7. do they (or would they) pursue the other character’s affection, and if so, how? do they tell the other character how they feel? try to earn their admiration? woo them with romantic gestures? flirt with them, skillfully or otherwise?
they do pursue it! the mutual admiration is sort of the foundation to their affection, and there’s a lot of light flirtation and testing the waters on their feelings before they decide to act on them, which d’alia is the first to confess, but both of them actively seek it. minfilia is the better flirt verbally while d’alia is better with gestures between thoughtful gifts or meaningful touches.
16. if they had the ability to just spend free time with their partner, what would they do? would they go out or stay inside?

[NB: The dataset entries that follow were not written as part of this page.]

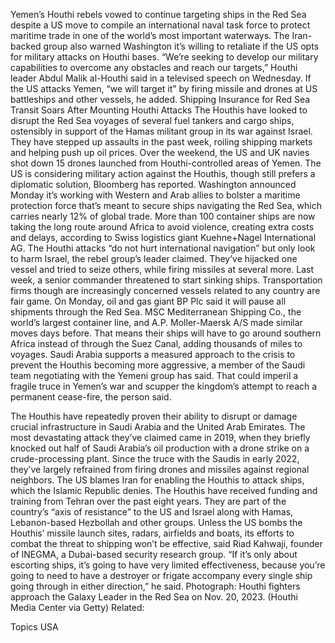 Yemen’s Houthi rebels vowed to continue targeting ships in the Red Sea despite a US move to compile an international naval task force to protect maritime trade in one of the world’s most important waterways.
The Iran-backed group also warned Washington it’s willing to retaliate if the US opts for military attacks on Houthi bases.
“We’re seeking to develop our military capabilities to overcome any obstacles and reach our targets,” Houthi leader Abdul Malik al-Houthi said in a televised speech on Wednesday. If the US attacks Yemen, “we will target it” by firing missile and drones at US battleships and other vessels, he added.
Shipping Insurance for Red Sea Transit Soars After Mounting Houthi Attacks
The Houthis have looked to disrupt the Red Sea voyages of several fuel tankers and cargo ships, ostensibly in support of the Hamas militant group in its war against Israel. They have stepped up assaults in the past week, roiling shipping markets and helping push up oil prices. Over the weekend, the US and UK navies shot down 15 drones launched from Houthi-controlled areas of Yemen.
The US is considering military action against the Houthis, though still prefers a diplomatic solution, Bloomberg has reported. Washington announced Monday it’s working with Western and Arab allies to bolster a maritime protection force that’s meant to secure ships navigating the Red Sea, which carries nearly 12% of global trade.
More than 100 container ships are now taking the long route around Africa to avoid violence, creating extra costs and delays, according to Swiss logistics giant Kuehne+Nagel International AG.
The Houthi attacks “do not hurt international navigation” but only look to harm Israel, the rebel group’s leader claimed. They’ve hijacked one vessel and tried to seize others, while firing missiles at several more. Last week, a senior commander threatened to start sinking ships.
Transportation firms though are increasingly concerned vessels related to any country are fair game. On Monday, oil and gas giant BP Plc said it will pause all shipments through the Red Sea.
MSC Mediterranean Shipping Co., the world’s largest container line, and A.P. Moller-Maersk A/S made similar moves days before. That means their ships will have to go around southern Africa instead of through the Suez Canal, adding thousands of miles to voyages.
Saudi Arabia supports a measured approach to the crisis to prevent the Houthis becoming more aggressive, a member of the Saudi team negotiating with the Yemeni group has said. That could imperil a fragile truce in Yemen’s war and scupper the kingdom’s attempt to reach a permanent cease-fire, the person said.

The Houthis have repeatedly proven their ability to disrupt or damage crucial infrastructure in Saudi Arabia and the United Arab Emirates. The most devastating attack they’ve claimed came in 2019, when they briefly knocked out half of Saudi Arabia’s oil production with a drone strike on a crude-processing plant. Since the truce with the Saudis in early 2022, they’ve largely refrained from firing drones and missiles against regional neighbors.
The US blames Iran for enabling the Houthis to attack ships, which the Islamic Republic denies. The Houthis have received funding and training from Tehran over the past eight years. They are part of the country’s “axis of resistance” to the US and Israel along with Hamas, Lebanon-based Hezbollah and other groups.
Unless the US bombs the Houthis’ missile launch sites, radars, airfields and boats, its efforts to combat the threat to shipping won’t be effective, said Riad Kahwaji, founder of INEGMA, a Dubai-based security research group.
“If it’s only about escorting ships, it’s going to have very limited effectiveness, because you’re going to need to have a destroyer or frigate accompany every single ship going through in either direction,” he said.
Photograph: Houthi fighters approach the Galaxy Leader in the Red Sea on Nov. 20, 2023. (Houthi Media Center via Getty)
Related:

Topics
USA
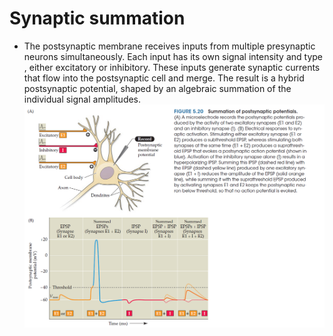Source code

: # Synaptic summation 
* The postsynaptic membrane receives inputs from multiple presynaptic neurons simultaneously. Each input has its own signal intensity and type , either excitatory or inhibitory. These inputs generate synaptic currents that flow into the postsynaptic cell and merge. The result is a hybrid postsynaptic potential, shaped by an algebraic summation of the individual signal amplitudes.
	![synaptic summation.png](./images/synaptic%20summation.png)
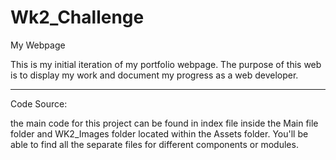 # Wk2_Challenge

My Webpage

This is my initial iteration of my portfolio webpage. The purpose of this web is to display my work and document my progress as a web developer.

-------------------------------------------------

Code Source:

the main code for this project can be found in index file inside the Main file folder and WK2_Images folder located within the Assets folder. You'll be able to find all the separate files for different components or modules.
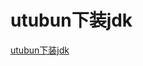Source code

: <!--
 * @Autor: violet apricity (zpx)
 * @Date: 2021-09-10 18:48:12
 * @LastEditors: violet apricity (zpx)
 * @LastEditTime: 2021-09-10 18:48:13
 * @FilePath: \apricitye:\桌面\学习随手记\技能\JavaStudy\Java(SE)\utubun下jdk.md
 * @Description: Violet && Apricity:/ The warmth of the sun in the winter /
-->

# utubun下装jdk

[utubun下装jdk](https://www.cnblogs.com/smiler/p/6939913.html)
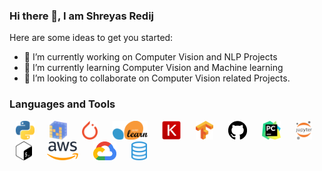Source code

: ### Hi there 👋, I am Shreyas Redij




Here are some ideas to get you started:

- 🔭 I’m currently working on Computer Vision and NLP Projects
- 🌱 I’m currently learning Computer Vision and Machine learning 
- 👯 I’m looking to collaborate on Computer Vision related Projects.

### Languages and Tools


            
<p float="left"> 
 
  <img src="https://github.com/shreyas-redij/shreyas-redij/blob/master/assets/python.png" height="30" hspace="10" style="max-width:100%;">
  
  
<img src="https://github.com/shreyas-redij/shreyas-redij/blob/master/assets/numpy.png" height="30" hspace="10"   style="max-width:100%;">




<img src="https://github.com/shreyas-redij/shreyas-redij/blob/master/assets/pytorch.png" height="30" hspace="10"  style="max-width:100%;">

<img src="https://github.com/shreyas-redij/shreyas-redij/blob/master/assets/scikit.png" height="30" hspace="10"  style="max-width:100%;">

<img src="https://github.com/shreyas-redij/shreyas-redij/blob/master/assets/keras.png" height="30" hspace="10"  style="max-width:100%;">

<img src="https://github.com/shreyas-redij/shreyas-redij/blob/master/assets/tensorflow.png" height="30" hspace="10"  style="max-width:100%;">



<img src="https://github.com/shreyas-redij/shreyas-redij/blob/master/assets/github.svg" height="30" hspace="10"  style="max-width:100%;">

<img src="https://github.com/shreyas-redij/shreyas-redij/blob/master/assets/pycharm.png" height="30" hspace="10"  style="max-width:100%;">

<img src="https://github.com/shreyas-redij/shreyas-redij/blob/master/assets/jupyter.png" height="30" hspace="10"  style="max-width:100%;">

<img src="https://github.com/shreyas-redij/shreyas-redij/blob/master/assets/bash.png" height="30" hspace="10"  style="max-width:100%;">

<img src="https://github.com/shreyas-redij/shreyas-redij/blob/master/assets/aws.png" height="30" hspace="10"  style="max-width:100%;">

<img src="https://github.com/shreyas-redij/shreyas-redij/blob/master/assets/cloud.png" height="30" hspace="10"  style="max-width:100%;">

<img src="https://github.com/shreyas-redij/shreyas-redij/blob/master/assets/sql.png" height="30" hspace="10"  style="max-width:100%;">
<br>

</p>


<!--
**shreyas-redij/shreyas-redij** is a ✨ _special_ ✨ repository because its `README.md` (this file) appears on your GitHub profile.

- 🤔 I’m looking for help with ...
- 💬 Ask me about ...
- 😄 Pronouns: ...
- ⚡ Fun fact: ...
-->
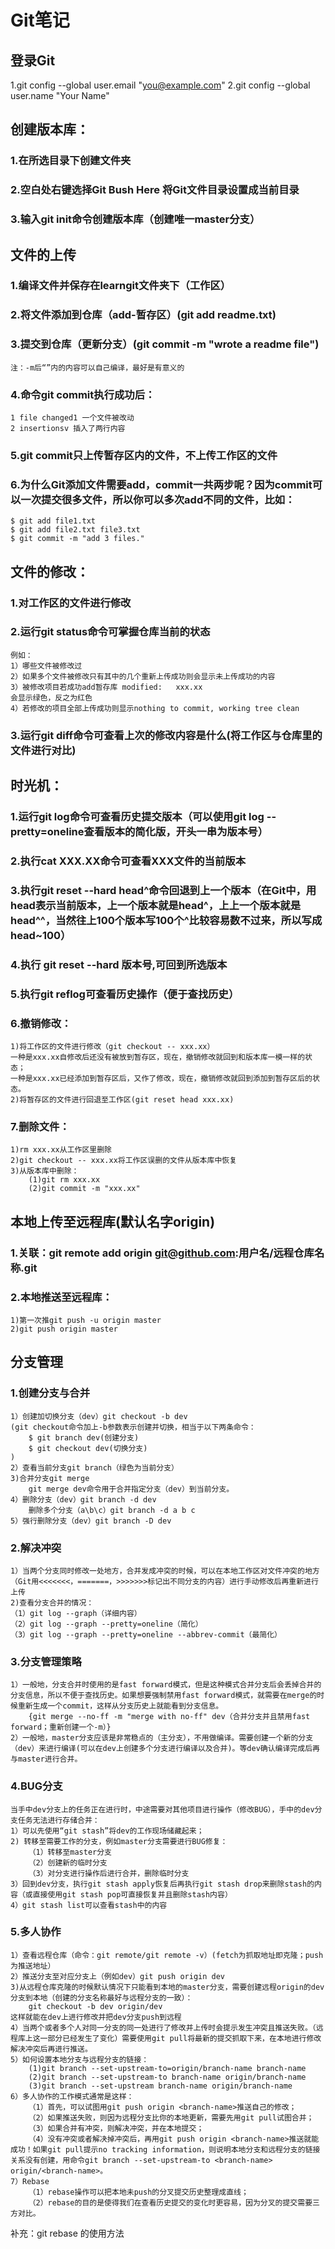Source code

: ﻿# Git笔记
## 登录Git
 1.git config --global user.email "you@example.com"
 2.git config --global user.name "Your Name"

## 创建版本库：
### 1.在所选目录下创建文件夹
### 2.空白处右键选择Git Bush Here 将Git文件目录设置成当前目录
### 3.输入git init命令创建版本库（创建唯一master分支）

## 文件的上传
### 1.编译文件并保存在learngit文件夹下（工作区）
### 2.将文件添加到仓库（add-暂存区）(git add readme.txt)
### 3.提交到仓库（更新分支）(git commit -m "wrote a readme file")
    注：-m后“”内的内容可以自己编译，最好是有意义的
### 4.命令git commit执行成功后：
    1 file changed1 一个文件被改动
    2 insertionsv 插入了两行内容
### 5.git commit只上传暂存区内的文件，不上传工作区的文件
### 6.为什么Git添加文件需要add，commit一共两步呢？因为commit可以一次提交很多文件，所以你可以多次add不同的文件，比如：
    $ git add file1.txt
    $ git add file2.txt file3.txt
    $ git commit -m "add 3 files."

## 文件的修改：
### 1.对工作区的文件进行修改
### 2.运行git status命令可掌握仓库当前的状态
    例如：
    1）哪些文件被修改过
    2）如果多个文件被修改只有其中的几个重新上传成功则会显示未上传成功的内容
    3）被修改项目若成功add暂存库 modified:   xxx.xx
    会显示绿色，反之为红色
    4）若修改的项目全部上传成功则显示nothing to commit, working tree clean
### 3.运行git diff命令可查看上次的修改内容是什么(将工作区与仓库里的文件进行对比)

## 时光机：
### 1.运行git log命令可查看历史提交版本（可以使用git log --pretty=oneline查看版本的简化版，开头一串为版本号）
### 2.执行cat XXX.XX命令可查看XXX文件的当前版本
### 3.执行git reset --hard head^命令回退到上一个版本（在Git中，用head表示当前版本，上一个版本就是head^，上上一个版本就是head^^，当然往上100个版本写100个^比较容易数不过来，所以写成head~100）
### 4.执行 git reset --hard 版本号,可回到所选版本
### 5.执行git reflog可查看历史操作（便于查找历史）
### 6.撤销修改：
    1)将工作区的文件进行修改（git checkout -- xxx.xx）
    一种是xxx.xx自修改后还没有被放到暂存区，现在，撤销修改就回到和版本库一模一样的状态；
    一种是xxx.xx已经添加到暂存区后，又作了修改，现在，撤销修改就回到添加到暂存区后的状态。
    2)将暂存区的文件进行回退至工作区(git reset head xxx.xx)
### 7.删除文件：
    1)rm xxx.xx从工作区里删除
    2)git checkout -- xxx.xx将工作区误删的文件从版本库中恢复
    3)从版本库中删除：
        (1)git rm xxx.xx
        (2)git commit -m "xxx.xx"

## 本地上传至远程库(默认名字origin)
### 1.关联：git remote add origin git@github.com:用户名/远程仓库名称.git
### 2.本地推送至远程库：
    1)第一次推git push -u origin master
    2)git push origin master

## 分支管理
### 1.创建分支与合并
    1）创建加切换分支（dev）git checkout -b dev
    (git checkout命令加上-b参数表示创建并切换，相当于以下两条命令：
        $ git branch dev(创建分支)
        $ git checkout dev(切换分支)
    )
    2）查看当前分支git branch（绿色为当前分支）
    3)合并分支git merge
        git merge dev命令用于合并指定分支（dev）到当前分支。
    4）删除分支（dev）git branch -d dev
        删除多个分支（a\b\c）git branch -d a b c
    5）强行删除分支（dev）git branch -D dev
### 2.解决冲突
    1）当两个分支同时修改一处地方，合并发成冲突的时候，可以在本地工作区对文件冲突的地方（Git用<<<<<<<，=======，>>>>>>>标记出不同分支的内容）进行手动修改后再重新进行上传
    2)查看分支合并的情况：
    （1）git log --graph（详细内容）
    （2）git log --graph --pretty=oneline（简化）
    （3）git log --graph --pretty=oneline --abbrev-commit（最简化）
### 3.分支管理策略
    1）一般地，分支合并时使用的是fast forward模式，但是这种模式合并分支后会丢掉合并的分支信息，所以不便于查找历史。如果想要强制禁用fast forward模式，就需要在merge的时候重新生成一个commit，这样从分支历史上就能看到分支信息。
        {git merge --no-ff -m "merge with no-ff" dev（合并分支并且禁用fast forward；重新创建一个-m）}
    2）一般地，master分支应该是非常稳点的（主分支），不用做编译。需要创建一个新的分支（dev）来进行编译(可以在dev上创建多个分支进行编译以及合并)。等dev确认编译完成后再与master进行合并。
### 4.BUG分支
    当手中dev分支上的任务正在进行时，中途需要对其他项目进行操作（修改BUG），手中的dev分支任务无法进行存储合并：
    1）可以先使用“git stash”将dev的工作现场储藏起来；
    2) 转移至需要工作的分支，例如master分支需要进行BUG修复：
        （1）转移至master分支
        （2）创建新的临时分支
        （3）对分支进行操作后进行合并，删除临时分支
    3）回到dev分支，执行git stash apply恢复后再执行git stash drop来删除stash的内容（或直接使用git stash pop可直接恢复并且删除stash内容）
    4）git stash list可以查看stash中的内容
### 5.多人协作
    1）查看远程仓库（命令：git remote/git remote -v）(fetch为抓取地址即克隆；push为推送地址）
    2）推送分支至对应分支上（例如dev）git push origin dev
    3)从远程仓库克隆的时候默认情况下只能看到本地的master分支，需要创建远程origin的dev分支到本地（创建的分支名称最好与远程分支的一致）：
        git checkout -b dev origin/dev
    这样就能在dev上进行修改并把dev分支push到远程
    4）当两个或者多个人对同一分支的同一处进行了修改并上传时会提示发生冲突且推送失败。（远程库上这一部分已经发生了变化）需要使用git pull将最新的提交抓取下来，在本地进行修改解决冲突后再进行推送。
    5）如何设置本地分支与远程分支的链接：
        (1)git branch --set-upstream-to=origin/branch-name branch-name
        (2)git branch --set-upstream-to branch-name origin/branch-name
        (3)git branch --set-upstream branch-name origin/branch-name
    6）多人协作的工作模式通常是这样：
        （1）首先，可以试图用git push origin <branch-name>推送自己的修改；
        （2）如果推送失败，则因为远程分支比你的本地更新，需要先用git pull试图合并；
        （3）如果合并有冲突，则解决冲突，并在本地提交；
        （4）没有冲突或者解决掉冲突后，再用git push origin <branch-name>推送就能成功！如果git pull提示no tracking information，则说明本地分支和远程分支的链接关系没有创建，用命令git branch --set-upstream-to <branch-name> origin/<branch-name>。
    7）Rebase
        （1）rebase操作可以把本地未push的分叉提交历史整理成直线；
        （2）rebase的目的是使得我们在查看历史提交的变化时更容易，因为分叉的提交需要三方对比。

补充：git rebase 的使用方法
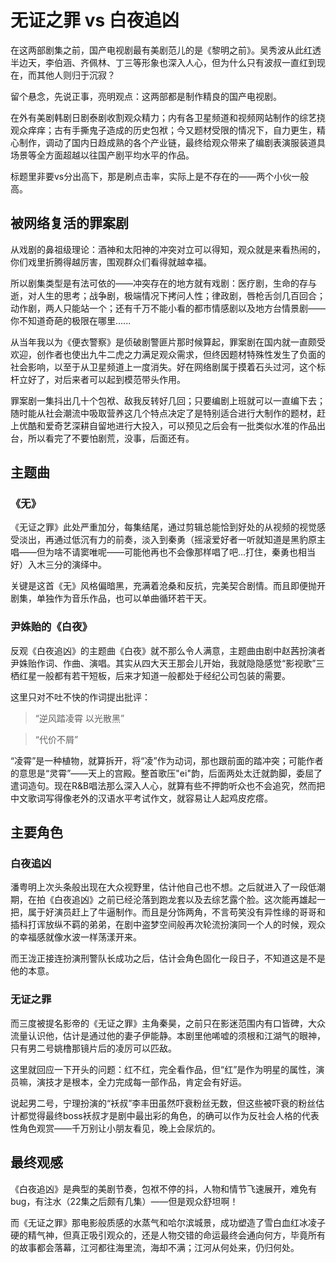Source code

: # 无证之罪 vs 白夜追凶

在这两部剧集之前，国产电视剧最有美剧范儿的是《黎明之前》。吴秀波从此红透半边天，李伯涵、齐佩林、丁三等形象也深入人心，但为什么只有波叔一直红到现在，而其他人则归于沉寂？

留个悬念，先说正事，亮明观点：这两部都是制作精良的国产电视剧。

在外有美剧韩剧日剧泰剧收割观众精力；内有各卫星频道和视频网站制作的综艺挠观众痒痒；古有手撕鬼子造成的历史包袱；今又题材受限的情况下，自力更生，精心制作，调动了国内日趋成熟的各个产业链，最终给观众带来了编剧表演服装道具场景等全方面超越以往国产剧平均水平的作品。

标题里非要vs分出高下，那是刷点击率，实际上是不存在的——两个小伙一般高。

## 被网络复活的罪案剧

从戏剧的鼻祖级理论：酒神和太阳神的冲突对立可以得知，观众就是来看热闹的，你们戏里折腾得越厉害，围观群众们看得就越幸福。

所以剧集类型是有法可依的——冲突存在的地方就有戏剧：医疗剧，生命的存与逝，对人生的思考；战争剧，极端情况下拷问人性；律政剧，唇枪舌剑几百回合；动作剧，两人只能站一个；还有千万不能小看的都市情感剧以及地方台情景剧——你不知道奇葩的极限在哪里......

从当年我以为《便衣警察》是侦破剧警匪片那时候算起，罪案剧在国内就一直颇受欢迎，创作者也使出九牛二虎之力满足观众需求，但终因题材特殊性发生了负面的社会影响，以至于从卫星频道上一度消失。好在网络剧属于摸着石头过河，这个标杆立好了，对后来者可以起到模范带头作用。

罪案剧一集抖出几十个包袱、敌我反转好几回；只要编剧上班就可以一直编下去；随时能从社会潮流中吸取营养这几个特点决定了是特别适合进行大制作的题材，赶上优酷和爱奇艺深耕自留地进行大投入，可以预见之后会有一批类似水准的作品出台，所以看完了不要怕剧荒，没事，后面还有。

## 主题曲

### 《无》
《无证之罪》此处严重加分，每集结尾，通过剪辑总能恰到好处的从视频的视觉感受淡出，再通过低沉有力的前奏，淡入到秦勇（摇滚爱好者一听就知道是黑豹原主唱——但为啥不请窦唯呢——可能他再也不会像那样唱了吧...打住，秦勇也相当好）入木三分的演绎中。

关键是这首《无》风格偏暗黑，充满着沧桑和反抗，完美契合剧情。而且即便抛开剧集，单独作为音乐作品，也可以单曲循环若干天。

### 尹姝贻的《白夜》

反观《白夜追凶》的主题曲《白夜》就不那么令人满意，主题曲由剧中赵茜扮演者尹姝贻作词、作曲、演唱。其实从四大天王那会儿开始，我就隐隐感觉“影视歌”三栖红星一般都有若干短板，后来才知道一般都处于经纪公司包装的需要。

这里只对不吐不快的作词提出批评：

> “逆风踏凌霄
> 以光散黑”

> “代价不屑”

“凌霄”是一种植物，就算拆开，将“凌”作为动词，那也跟前面的踏冲突；可能作者的意思是“灵霄”——天上的宫殿。整首歌压"ei"韵，后面两处太迁就韵脚，委屈了遣词造句。现在R&B唱法那么深入人心，就算有些不押韵听众也不会追究，然而把中文歌词写得像老外的汉语水平考试作文，就容易让人起鸡皮疙瘩。


## 主要角色

### 白夜追凶

潘粤明上次头条般出现在大众视野里，估计他自己也不想。之后就进入了一段低潮期，在拍《白夜追凶》之前已经沦落到跑龙套以及去综艺露个脸。这次能再雄起一把，属于好演员赶上了牛逼制作。而且是分饰两角，不言苟笑没有异性缘的哥哥和插科打诨放纵不羁的弟弟，在剧中盗梦空间般再次轮流扮演同一个人的时候，观众的幸福感就像水波一样荡漾开来。

而王泷正接连扮演刑警队长成功之后，估计会角色固化一段日子，不知道这是不是他的本意。

### 无证之罪

而三度被提名影帝的《无证之罪》主角秦昊，之前只在影迷范围内有口皆碑，大众流量认识他，估计是通过他的妻子伊能静。本剧里他唏嘘的须根和江湖气的眼神，只有男二号姚橹那镜片后的凌厉可以匹敌。

这里就回应一下开头的问题：红不红，完全看作品，但“红”是作为明星的属性，演员嘛，演技才是根本，全力完成每一部作品，肯定会有好运。

说起男二号，宁理扮演的“袄叔”李丰田虽然吓衰粉丝无数，但这些被吓衰的粉丝估计都觉得最终boss袄叔才是剧中最出彩的角色，的确可以作为反社会人格的代表性角色观赏——千万别让小朋友看见，晚上会尿炕的。

## 最终观感

《白夜追凶》是典型的美剧节奏，包袱不停的抖，人物和情节飞速展开，难免有bug，有注水（22集之后颇有几集）——但是观众舒坦啊！

而《无证之罪》那电影般质感的水蒸气和哈尔滨城景，成功塑造了雪白血红冰凌子硬的精气神，但真正吸引观众的，还是人物交错的命运最终会通向何方，毕竟所有的故事都会落幕，江河都往海里流，海却不满；江河从何处来，仍归何处。
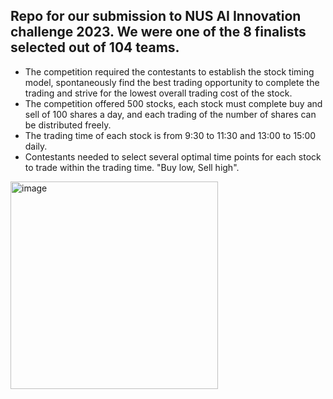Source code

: ## Repo for our submission to NUS AI Innovation challenge 2023. We were one of the 8 finalists selected out of 104 teams.

- The competition required the contestants to establish the stock timing model, spontaneously find the best trading opportunity to complete the trading and strive for the lowest overall trading cost of the stock.
- The competition offered 500 stocks, each stock must complete buy and sell of 100 shares a day, and each trading of the number of shares can be distributed freely.
- The trading time of each stock is from 9:30 to 11:30 and 13:00 to 15:00 daily.
- Contestants needed to select several optimal time points for each stock to trade within the trading time. "Buy low, Sell high".
<img width="332" alt="image" src="https://user-images.githubusercontent.com/93938450/235061092-eaf4384a-f187-4679-b0a6-b0aa69e87120.png">
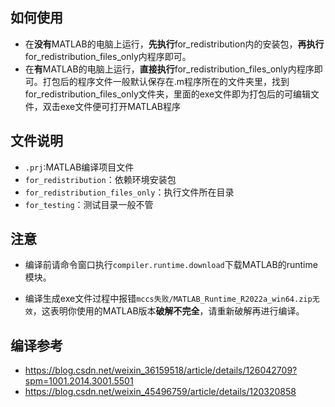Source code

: ## 如何使用

- 在**没有**MATLAB的电脑上运行，**先执行**for_redistribution内的安装包，**再执行**for_redistribution_files_only内程序即可。
- 在**有**MATLAB的电脑上运行，**直接执行**for_redistribution_files_only内程序即可。打包后的程序文件一般默认保存在.m程序所在的文件夹里，找到for_redistribution_files_only文件夹，里面的exe文件即为打包后的可编辑文件，双击exe文件便可打开MATLAB程序

## 文件说明

- `.prj`:MATLAB编译项目文件
- `for_redistribution`：依赖环境安装包
- `for_redistribution_files_only`：执行文件所在目录
- `for_testing`：测试目录一般不管

## 注意

- 编译前请命令窗口执行`compiler.runtime.download`下载MATLAB的runtime模块。

- 编译生成exe文件过程中报错`mccs失败/MATLAB_Runtime_R2022a_win64.zip无效`，这表明你使用的MATLAB版本**破解不完全**，请重新破解再进行编译。
## 编译参考
- https://blog.csdn.net/weixin_36159518/article/details/126042709?spm=1001.2014.3001.5501
- https://blog.csdn.net/weixin_45496759/article/details/120320858

  


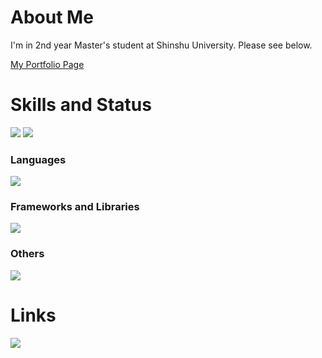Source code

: # About Me

I'm in 2nd year Master's student at Shinshu University. Please see below.

[My Portfolio Page](https://cyndaquil1999.github.io/)

# Skills and Status

<div style='margin-bottom: 20px'>
    <img src='https://github-readme-stats.vercel.app/api?username=Cyndaquil1999' />
    <img src='https://github-readme-stats.vercel.app/api/top-langs/?username=Cyndaquil1999&layout=compact' />
</div>

<h3>Languages</h3>
<img src='https://skillicons.dev/icons?i=html,css,js,ts,py,go,mysql,r,c' />

<h3>Frameworks and Libraries</h3>
<img src='https://skillicons.dev/icons?i=deno,graphql,nestjs,nodejs,express,nextjs,prisma,tailwind,react,apollo,django,' />

<h3>Others</h3>
<img src='https://skillicons.dev/icons?i=docker,github,gitlab,linux,ubuntu,windows,raspberrypi,vscode' />

# Links
[<img src='https://skillicons.dev/icons?i=twitter' />](https://twitter.com/cyndaquil1729)
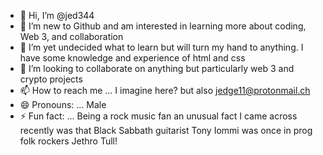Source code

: - 👋 Hi, I’m @jed344
- 👀 I’m new to Github and am interested in learning more about coding, Web 3, and collaboration
- 🌱 I’m yet undecided what to learn but will turn my hand to anything. I have some knowledge and experience of html and css
- 💞️ I’m looking to collaborate on anything but particularly web 3 and crypto projects
- 📫 How to reach me ... I imagine here? but also jedge11@protonmail.ch
- 😄 Pronouns: ... Male 
- ⚡ Fun fact: ... Being a rock music fan an unusual fact I came across recently was that Black Sabbath guitarist Tony Iommi was once in prog folk rockers Jethro Tull!

<!---
jed344/jed344 is a ✨ special ✨ repository because its `README.md` (this file) appears on your GitHub profile.
You can click the Preview link to take a look at your changes.
--->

for d’alia, it’s a little of both - she knows minfilia is often stuck inside the solar dealing with bureaucracy and handling other things as the antedecent and wants to take her somewhere to relax, but she also enjoys their quiet time alone, especially the more she becomes known as the warrior of light. minfilia expresses a lot that she wishes she could go places with her, too, so they do spend a little more time out together! when they do, it’s typically lunch and dinner dates, and strolls through revenant’s toll and long talks on a bench and the occasional shopping excursion, or participating in some event festivities in one of the city states. and when they stay in, they do things like having tea and talking by the fireplace, or sitting intertwined while one reads.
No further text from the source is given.